Deutsch-Jozsa, Simon's Algorithms

Deutsch-Jozsa Algorithm
Simon's Algorithm

Deutsch-Jozsa Algorithm

The Deutsch-Jozsa algorithm is different than the other algorithms we talked about in the last lesson. It has an exponential advantage over the best known classical algorithm.¹ Specifically, the best classical algorithm to solve the problem is $O(2^n)$, while our formulation of the Deutsch-Jozsa algorithm runs in $O(1)$. A huge difference!

The problem is formulated as follows: suppose we have some boolean function $f(x)$ that takes in some bitstring $x$ and returns either a $0$ or a $1$. This function will be either constant or balanced. A function is constant if $f(x)=f(y)$ for all $x,y$. A function is balanced if an equal number of inputs produce $0$ and $1$ as their outputs. The problem states that given a black-box function $f$ (i.e. a function that we don't have access to the inner workings of) that is either constant or balanced, figure out whether it is constant or balanced.

How do we figure out the best algorithm that this problem classically? Well, it turns out to be pretty intuitive. We know that either half of the $2^n$ inputs will output the same result or all of them will. So we need to check one more than half, or $2^{n-1}+1$, in the worst case to conclusively figure out which it is. There is no better approach to solve this; it runs in $O(2^n)$.

The key to coming up with our quantum algorithm is figuring out what form to express $f(x)$ in. What we really want is a function that takes in a quantum state and returns the same state but with some distinguishable marking based on whether $f(x)=0$ or $1$.

This is a situation where a phase change becomes really useful! We will use a really common tool in quantum computing known as an oracle, in particular a phase oracle, which we define as follows:

$$ O_f|x\rangle = \begin{cases} \phantom{-}|x\rangle & \text{if } f(x)=0 \\ -|x\rangle & \text{if } f(x)=1 \end{cases} = (-1)^{f(x)} |x\rangle $$

The other tool we will use is the Hadamard transform (usually notated as $H^{\otimes n}$), which is simply the application of a Hadamard gate on each qubit, placing a quantum state $|\psi\rangle$ into equal superposition from $|0\rangle$ to $|2^n-1\rangle$.

In formal notation, we can write the Hadamard transform as

$$ H^{\otimes n}|0\rangle = \frac{1}{2^{n/2}} \sum_{j=0}^{2^n-1} |j\rangle. $$

Once we have these tools, assembling the algorithm is simple.
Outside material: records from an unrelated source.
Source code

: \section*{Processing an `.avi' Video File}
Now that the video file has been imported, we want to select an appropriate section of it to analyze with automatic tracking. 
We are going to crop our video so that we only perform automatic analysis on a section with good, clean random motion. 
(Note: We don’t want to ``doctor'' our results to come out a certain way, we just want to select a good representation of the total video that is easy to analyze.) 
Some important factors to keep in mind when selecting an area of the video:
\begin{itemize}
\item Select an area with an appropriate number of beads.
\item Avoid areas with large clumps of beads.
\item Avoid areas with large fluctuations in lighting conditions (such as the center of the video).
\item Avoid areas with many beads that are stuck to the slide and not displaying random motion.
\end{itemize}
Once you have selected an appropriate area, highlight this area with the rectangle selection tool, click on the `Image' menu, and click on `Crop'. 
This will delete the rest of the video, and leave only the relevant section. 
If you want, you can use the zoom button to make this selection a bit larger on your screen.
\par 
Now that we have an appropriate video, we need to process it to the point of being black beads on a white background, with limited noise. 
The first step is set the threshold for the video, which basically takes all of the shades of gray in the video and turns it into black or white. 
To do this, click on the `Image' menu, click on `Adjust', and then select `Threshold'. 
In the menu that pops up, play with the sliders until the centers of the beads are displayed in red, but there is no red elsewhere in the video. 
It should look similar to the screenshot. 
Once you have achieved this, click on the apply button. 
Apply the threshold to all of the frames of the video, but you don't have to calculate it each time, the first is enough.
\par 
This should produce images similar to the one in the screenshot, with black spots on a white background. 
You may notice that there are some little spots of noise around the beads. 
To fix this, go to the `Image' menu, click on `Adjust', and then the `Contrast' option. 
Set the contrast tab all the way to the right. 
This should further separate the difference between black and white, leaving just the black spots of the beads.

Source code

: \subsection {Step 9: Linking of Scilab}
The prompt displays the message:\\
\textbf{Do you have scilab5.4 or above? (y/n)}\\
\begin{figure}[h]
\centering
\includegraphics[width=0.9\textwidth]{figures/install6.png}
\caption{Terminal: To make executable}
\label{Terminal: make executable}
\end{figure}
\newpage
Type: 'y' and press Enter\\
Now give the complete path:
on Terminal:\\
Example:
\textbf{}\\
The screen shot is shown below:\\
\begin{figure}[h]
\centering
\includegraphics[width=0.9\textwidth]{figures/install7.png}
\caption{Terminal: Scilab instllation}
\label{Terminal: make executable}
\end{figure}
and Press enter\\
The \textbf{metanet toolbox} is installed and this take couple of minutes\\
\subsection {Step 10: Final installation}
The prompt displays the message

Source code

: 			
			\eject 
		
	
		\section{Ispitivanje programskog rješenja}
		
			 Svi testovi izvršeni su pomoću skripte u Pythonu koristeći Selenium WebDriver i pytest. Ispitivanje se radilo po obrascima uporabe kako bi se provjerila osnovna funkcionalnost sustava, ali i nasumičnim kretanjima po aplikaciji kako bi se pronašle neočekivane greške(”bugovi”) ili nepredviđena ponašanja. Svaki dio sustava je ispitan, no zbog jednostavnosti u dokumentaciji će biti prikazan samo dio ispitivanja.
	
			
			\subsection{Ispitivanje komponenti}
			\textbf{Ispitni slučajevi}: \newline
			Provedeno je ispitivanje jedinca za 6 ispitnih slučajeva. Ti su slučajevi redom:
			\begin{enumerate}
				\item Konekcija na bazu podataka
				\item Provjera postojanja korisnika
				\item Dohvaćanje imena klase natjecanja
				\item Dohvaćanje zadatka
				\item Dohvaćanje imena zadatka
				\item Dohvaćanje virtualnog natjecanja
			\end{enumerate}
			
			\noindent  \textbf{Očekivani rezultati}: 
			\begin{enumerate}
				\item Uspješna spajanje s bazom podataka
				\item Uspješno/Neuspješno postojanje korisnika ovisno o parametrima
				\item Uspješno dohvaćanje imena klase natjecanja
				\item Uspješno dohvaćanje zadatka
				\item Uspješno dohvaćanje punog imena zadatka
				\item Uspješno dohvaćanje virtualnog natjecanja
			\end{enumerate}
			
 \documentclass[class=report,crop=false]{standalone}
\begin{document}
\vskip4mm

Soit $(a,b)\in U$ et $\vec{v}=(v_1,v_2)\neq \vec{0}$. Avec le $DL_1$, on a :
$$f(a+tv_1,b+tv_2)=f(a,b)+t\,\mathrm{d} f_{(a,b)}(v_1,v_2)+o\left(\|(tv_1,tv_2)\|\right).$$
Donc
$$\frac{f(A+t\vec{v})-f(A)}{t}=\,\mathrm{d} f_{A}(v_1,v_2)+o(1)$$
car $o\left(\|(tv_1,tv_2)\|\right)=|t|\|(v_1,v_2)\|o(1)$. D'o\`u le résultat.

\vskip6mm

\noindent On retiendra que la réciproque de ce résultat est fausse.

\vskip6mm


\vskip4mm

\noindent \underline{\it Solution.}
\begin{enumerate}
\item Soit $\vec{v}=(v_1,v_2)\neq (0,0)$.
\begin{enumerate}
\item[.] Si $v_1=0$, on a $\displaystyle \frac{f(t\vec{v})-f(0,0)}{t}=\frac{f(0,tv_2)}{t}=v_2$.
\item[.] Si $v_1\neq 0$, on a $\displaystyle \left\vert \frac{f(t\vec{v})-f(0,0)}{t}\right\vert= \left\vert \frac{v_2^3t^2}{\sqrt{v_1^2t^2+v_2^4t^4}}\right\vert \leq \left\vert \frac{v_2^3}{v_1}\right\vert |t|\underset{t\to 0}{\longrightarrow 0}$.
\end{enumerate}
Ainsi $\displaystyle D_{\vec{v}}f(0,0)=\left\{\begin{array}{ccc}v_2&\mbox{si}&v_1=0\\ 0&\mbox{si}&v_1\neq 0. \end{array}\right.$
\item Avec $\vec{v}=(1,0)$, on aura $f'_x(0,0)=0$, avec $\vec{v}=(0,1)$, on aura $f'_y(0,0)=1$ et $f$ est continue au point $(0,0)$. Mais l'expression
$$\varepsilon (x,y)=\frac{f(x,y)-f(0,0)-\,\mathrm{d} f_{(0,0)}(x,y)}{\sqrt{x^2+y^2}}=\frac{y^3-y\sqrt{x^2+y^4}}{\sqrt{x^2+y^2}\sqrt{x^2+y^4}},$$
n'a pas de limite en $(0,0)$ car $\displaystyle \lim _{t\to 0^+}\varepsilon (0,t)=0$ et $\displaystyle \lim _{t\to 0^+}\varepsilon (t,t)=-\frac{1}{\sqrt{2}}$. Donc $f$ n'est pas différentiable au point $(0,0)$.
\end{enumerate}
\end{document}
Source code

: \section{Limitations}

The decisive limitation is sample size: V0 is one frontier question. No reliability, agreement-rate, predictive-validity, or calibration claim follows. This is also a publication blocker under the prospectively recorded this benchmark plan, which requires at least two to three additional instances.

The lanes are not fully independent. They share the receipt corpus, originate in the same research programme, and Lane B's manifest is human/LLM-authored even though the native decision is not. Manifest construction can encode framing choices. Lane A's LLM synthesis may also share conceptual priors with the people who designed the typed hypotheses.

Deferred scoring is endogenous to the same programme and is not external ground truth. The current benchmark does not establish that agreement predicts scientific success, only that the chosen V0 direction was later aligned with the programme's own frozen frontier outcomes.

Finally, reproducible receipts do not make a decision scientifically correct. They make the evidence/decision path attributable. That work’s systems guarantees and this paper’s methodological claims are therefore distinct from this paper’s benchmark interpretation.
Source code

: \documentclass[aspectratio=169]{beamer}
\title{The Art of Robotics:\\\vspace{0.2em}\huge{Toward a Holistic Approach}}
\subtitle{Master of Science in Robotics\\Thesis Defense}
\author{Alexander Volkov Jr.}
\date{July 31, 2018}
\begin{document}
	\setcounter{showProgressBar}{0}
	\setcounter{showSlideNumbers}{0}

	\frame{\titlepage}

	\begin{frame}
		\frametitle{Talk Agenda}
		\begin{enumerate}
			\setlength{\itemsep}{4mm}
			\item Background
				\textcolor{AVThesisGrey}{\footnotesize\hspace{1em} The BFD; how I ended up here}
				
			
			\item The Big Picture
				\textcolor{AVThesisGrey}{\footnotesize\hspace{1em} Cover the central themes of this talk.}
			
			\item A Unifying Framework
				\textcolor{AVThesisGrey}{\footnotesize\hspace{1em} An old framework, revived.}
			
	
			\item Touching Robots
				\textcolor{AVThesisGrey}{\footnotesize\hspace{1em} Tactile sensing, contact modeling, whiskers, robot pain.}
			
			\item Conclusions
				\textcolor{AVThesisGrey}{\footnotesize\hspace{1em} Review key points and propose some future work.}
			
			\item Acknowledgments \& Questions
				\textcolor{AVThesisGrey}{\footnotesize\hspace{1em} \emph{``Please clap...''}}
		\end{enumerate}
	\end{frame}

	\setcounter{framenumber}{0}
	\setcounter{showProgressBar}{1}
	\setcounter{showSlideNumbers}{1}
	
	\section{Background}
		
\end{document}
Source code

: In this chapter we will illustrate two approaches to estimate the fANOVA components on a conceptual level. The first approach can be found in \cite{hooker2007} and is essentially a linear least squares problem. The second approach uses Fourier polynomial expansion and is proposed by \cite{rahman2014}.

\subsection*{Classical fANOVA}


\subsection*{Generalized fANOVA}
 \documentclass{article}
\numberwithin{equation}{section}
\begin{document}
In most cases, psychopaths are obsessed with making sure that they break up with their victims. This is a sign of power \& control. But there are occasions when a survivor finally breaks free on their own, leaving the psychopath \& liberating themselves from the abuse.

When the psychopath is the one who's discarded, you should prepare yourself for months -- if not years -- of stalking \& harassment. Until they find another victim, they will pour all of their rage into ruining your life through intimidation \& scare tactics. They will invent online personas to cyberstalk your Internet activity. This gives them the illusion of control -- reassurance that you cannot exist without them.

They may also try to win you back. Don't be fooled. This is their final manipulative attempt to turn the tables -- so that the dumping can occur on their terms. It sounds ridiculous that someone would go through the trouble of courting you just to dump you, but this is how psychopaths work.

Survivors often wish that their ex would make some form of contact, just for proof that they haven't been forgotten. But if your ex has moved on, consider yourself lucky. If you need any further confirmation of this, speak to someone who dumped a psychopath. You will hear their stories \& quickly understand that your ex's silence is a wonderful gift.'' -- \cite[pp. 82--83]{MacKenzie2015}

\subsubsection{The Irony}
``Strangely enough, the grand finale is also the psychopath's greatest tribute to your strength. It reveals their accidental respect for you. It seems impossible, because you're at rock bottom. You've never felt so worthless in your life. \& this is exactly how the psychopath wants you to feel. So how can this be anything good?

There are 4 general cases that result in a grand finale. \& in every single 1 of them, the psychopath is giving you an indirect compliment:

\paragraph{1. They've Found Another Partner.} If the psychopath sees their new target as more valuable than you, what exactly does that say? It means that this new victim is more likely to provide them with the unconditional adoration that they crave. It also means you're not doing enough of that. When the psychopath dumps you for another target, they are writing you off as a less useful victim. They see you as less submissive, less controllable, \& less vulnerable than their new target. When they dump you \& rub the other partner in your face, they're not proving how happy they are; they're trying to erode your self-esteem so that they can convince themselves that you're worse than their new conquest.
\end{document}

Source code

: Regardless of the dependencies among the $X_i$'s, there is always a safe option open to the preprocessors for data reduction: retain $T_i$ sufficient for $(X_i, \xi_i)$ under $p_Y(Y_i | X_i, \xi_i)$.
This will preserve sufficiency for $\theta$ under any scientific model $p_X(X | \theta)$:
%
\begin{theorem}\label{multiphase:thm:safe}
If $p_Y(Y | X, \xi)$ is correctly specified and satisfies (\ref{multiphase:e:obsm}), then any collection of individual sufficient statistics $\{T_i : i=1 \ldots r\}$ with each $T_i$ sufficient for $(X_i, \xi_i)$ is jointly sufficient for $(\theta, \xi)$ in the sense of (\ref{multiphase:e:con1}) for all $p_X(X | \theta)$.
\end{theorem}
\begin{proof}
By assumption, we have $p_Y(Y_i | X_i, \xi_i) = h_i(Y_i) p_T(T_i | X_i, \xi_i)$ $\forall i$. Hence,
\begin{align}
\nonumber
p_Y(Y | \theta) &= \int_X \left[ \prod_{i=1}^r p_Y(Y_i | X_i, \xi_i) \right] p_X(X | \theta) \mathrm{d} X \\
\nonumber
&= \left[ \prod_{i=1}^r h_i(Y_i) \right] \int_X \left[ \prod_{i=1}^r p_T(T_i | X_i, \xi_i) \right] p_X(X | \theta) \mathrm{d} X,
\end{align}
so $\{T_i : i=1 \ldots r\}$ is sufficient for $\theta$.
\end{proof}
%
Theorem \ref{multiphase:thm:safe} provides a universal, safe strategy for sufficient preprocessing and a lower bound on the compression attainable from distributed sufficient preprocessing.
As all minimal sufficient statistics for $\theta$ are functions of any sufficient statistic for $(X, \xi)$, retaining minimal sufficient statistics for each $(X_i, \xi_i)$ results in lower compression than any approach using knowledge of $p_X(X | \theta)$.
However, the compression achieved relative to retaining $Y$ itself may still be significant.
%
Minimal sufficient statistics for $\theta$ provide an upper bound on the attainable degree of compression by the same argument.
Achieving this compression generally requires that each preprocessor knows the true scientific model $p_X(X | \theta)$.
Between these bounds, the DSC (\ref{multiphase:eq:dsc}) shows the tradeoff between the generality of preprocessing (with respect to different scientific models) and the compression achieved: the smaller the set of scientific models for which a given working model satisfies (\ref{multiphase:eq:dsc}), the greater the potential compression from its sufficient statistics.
We simply start at $|0^n\rangle$ and append a Hadamard transform to each side of the oracle:

$$ |0\rangle \mapsto H^{\otimes n} O_f H^{\otimes n} |0\rangle = \frac{1}{2^n} \sum_{j=0}^{2^n-1} \sum_{k=0}^{2^n-1} (-1)^{f(j)} (-1)^{j \cdot k} |k\rangle $$

where $j \cdot k$ can be thought of as the bitwise inner product mod 2, or the parity of the bitwise AND of $j$ and $k$.

Now let's say that $|k\rangle = |0\rangle$. This leaves us with the amplitude

$$ \frac{1}{2^n} \sum_{j=0}^{2^n-1} (-1)^{f(j)}, $$

and recall that the probability of measuring a quantum state is the square of its amplitude. The key observation is that we can guarantee whether $f(x)$ is constant or balanced based on the amplitude of $|0\rangle$!

Test your understanding!Assume that $f(x)$ is balanced. Which statement is true?

$$ \frac{1}{2^n} \sum_{j=0}^{2^n-1} (-1)^{f(j)} = 0 $$$$ \frac{1}{2^n} \sum_{j=0}^{2^n-1} (-1)^{f(j)} = 1 $$

Think through what will happen if $f(x)$ is constant as well. You should be able to realize that looking at the amplitude of $|0\rangle$, and therefore the probability of measuring it, will tell us with certainty whether $f(x)$ is constant or balanced.

It may not seem obvious how to measure the time complexity of an algorithm like this. In this algorithm, we call the oracle once, and we use a linear number of gates due to the Hadamard transform. This is somewhat analogous to the computer science concepts of time complexity and space complexity, but more often in quantum computing, we categorize algorithms based on how they compare to classical algorithms. For the Deutsch-Jozsa algorithm, it would be more useful to just say that it has an exponential speedup over its classical counterpart.

Now, let's try implementing this in Qiskit together, because I think it teaches an important lesson.

Qiskit has a great built-in object called PhaseOracle that takes in a boolean expression as a string. Note that the number of inputs to the boolean should be equal to the number of qubits the oracle is applied to.

I have written two example boolean expressions, one corresponding to a constant function (always 0) and the other corresponding to a balanced function (simply returns the parity of the input).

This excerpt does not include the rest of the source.